* _Directions_:
Show all lines below holding the string "owner".

* _Given entries_:

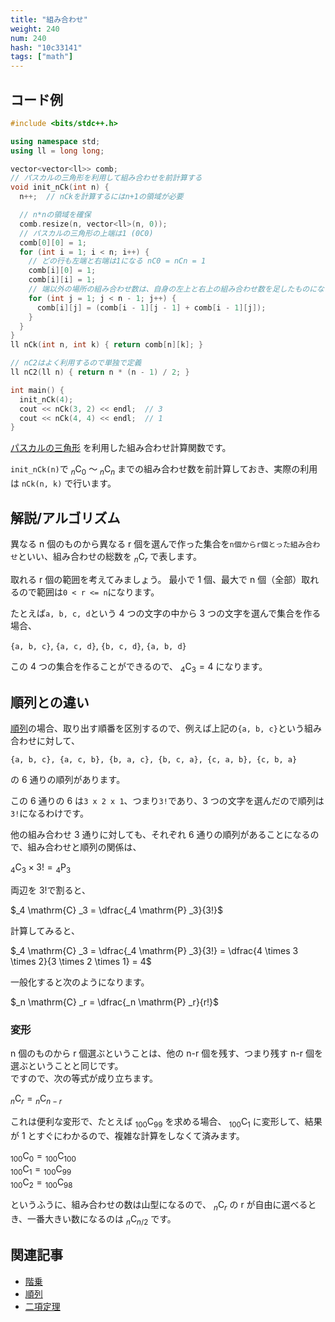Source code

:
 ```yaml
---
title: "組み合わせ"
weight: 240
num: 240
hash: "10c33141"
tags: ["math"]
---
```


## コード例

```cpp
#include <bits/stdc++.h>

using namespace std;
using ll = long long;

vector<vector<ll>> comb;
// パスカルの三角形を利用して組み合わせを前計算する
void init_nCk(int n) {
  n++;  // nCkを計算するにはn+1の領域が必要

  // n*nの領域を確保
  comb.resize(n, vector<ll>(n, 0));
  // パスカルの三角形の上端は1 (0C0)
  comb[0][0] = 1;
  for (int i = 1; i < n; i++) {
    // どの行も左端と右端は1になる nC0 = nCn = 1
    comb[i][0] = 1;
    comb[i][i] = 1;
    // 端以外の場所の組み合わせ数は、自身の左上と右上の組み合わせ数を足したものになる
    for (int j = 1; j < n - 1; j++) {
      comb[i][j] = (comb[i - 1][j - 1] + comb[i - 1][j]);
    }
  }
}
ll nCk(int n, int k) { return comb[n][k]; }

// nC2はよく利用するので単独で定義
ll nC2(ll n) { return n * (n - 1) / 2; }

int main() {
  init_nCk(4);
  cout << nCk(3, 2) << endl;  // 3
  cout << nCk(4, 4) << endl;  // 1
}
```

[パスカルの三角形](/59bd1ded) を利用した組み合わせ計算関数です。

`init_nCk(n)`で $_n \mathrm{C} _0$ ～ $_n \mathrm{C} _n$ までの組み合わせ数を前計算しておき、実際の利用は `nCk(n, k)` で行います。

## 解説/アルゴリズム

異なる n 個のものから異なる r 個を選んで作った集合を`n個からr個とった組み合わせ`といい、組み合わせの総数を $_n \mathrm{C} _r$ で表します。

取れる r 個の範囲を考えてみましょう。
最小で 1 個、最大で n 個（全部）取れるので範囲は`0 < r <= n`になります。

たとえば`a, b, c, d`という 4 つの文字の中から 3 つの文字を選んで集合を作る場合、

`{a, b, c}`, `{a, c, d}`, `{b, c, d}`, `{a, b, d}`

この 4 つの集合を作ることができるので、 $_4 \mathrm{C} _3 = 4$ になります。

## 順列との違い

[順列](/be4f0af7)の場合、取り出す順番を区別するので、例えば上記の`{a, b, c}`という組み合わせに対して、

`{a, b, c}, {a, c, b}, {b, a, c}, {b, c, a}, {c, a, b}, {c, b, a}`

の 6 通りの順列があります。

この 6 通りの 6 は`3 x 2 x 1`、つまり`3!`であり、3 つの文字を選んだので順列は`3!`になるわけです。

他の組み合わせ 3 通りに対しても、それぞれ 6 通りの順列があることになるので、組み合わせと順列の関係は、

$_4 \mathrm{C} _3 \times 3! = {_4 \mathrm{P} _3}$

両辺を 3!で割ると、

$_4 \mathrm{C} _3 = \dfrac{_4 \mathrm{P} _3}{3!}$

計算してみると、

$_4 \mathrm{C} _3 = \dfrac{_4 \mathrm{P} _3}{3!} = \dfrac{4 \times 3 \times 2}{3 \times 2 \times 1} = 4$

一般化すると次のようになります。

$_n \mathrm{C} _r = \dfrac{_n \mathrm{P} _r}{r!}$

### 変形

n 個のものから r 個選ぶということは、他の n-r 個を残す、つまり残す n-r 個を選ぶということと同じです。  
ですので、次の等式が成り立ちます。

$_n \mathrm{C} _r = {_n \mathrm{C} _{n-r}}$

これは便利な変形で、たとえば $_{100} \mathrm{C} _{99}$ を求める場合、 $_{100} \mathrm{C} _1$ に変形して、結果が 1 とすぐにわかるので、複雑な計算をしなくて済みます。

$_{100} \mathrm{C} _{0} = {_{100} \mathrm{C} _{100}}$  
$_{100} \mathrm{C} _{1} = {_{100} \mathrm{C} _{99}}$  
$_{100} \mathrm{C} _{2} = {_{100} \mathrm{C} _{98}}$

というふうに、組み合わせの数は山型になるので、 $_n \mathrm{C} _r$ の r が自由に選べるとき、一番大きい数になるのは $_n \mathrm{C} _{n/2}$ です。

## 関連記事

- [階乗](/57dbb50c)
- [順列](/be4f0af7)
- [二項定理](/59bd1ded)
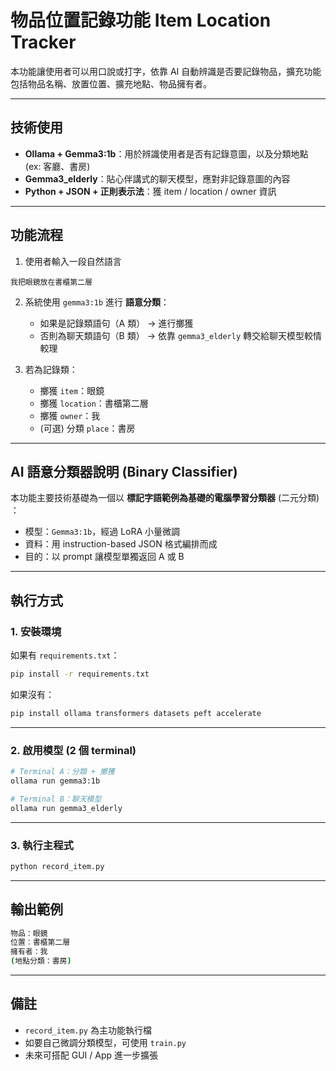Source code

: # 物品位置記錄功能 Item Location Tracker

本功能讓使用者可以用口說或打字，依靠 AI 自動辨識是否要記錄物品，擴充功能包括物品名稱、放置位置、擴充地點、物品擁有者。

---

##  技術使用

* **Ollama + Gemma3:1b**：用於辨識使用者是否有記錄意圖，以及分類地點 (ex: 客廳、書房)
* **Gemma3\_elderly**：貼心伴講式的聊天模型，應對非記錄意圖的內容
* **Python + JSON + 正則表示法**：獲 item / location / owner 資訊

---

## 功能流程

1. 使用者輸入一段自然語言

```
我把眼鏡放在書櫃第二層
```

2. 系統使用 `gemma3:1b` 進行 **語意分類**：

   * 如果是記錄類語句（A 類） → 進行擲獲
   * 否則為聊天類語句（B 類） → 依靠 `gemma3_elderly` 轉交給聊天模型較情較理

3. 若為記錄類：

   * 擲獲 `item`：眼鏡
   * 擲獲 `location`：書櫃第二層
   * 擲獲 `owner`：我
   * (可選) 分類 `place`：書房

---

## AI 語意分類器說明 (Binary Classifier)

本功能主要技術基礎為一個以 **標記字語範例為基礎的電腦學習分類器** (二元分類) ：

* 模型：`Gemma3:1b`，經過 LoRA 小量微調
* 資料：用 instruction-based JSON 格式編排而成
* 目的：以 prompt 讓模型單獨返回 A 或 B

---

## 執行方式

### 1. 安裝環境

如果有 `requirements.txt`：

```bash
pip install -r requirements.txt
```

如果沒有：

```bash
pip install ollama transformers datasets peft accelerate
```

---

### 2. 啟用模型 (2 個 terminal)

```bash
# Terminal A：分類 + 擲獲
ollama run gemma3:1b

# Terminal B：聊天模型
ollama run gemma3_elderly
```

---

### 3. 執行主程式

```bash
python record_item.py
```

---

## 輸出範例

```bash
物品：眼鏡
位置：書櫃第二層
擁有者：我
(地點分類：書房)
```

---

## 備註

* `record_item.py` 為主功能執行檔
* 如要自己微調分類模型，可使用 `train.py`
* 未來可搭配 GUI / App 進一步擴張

* _Result of the task_:
* **Python + JSON + 正則表示法**：獲 item / location / owner 資訊
   * 擲獲 `owner`：我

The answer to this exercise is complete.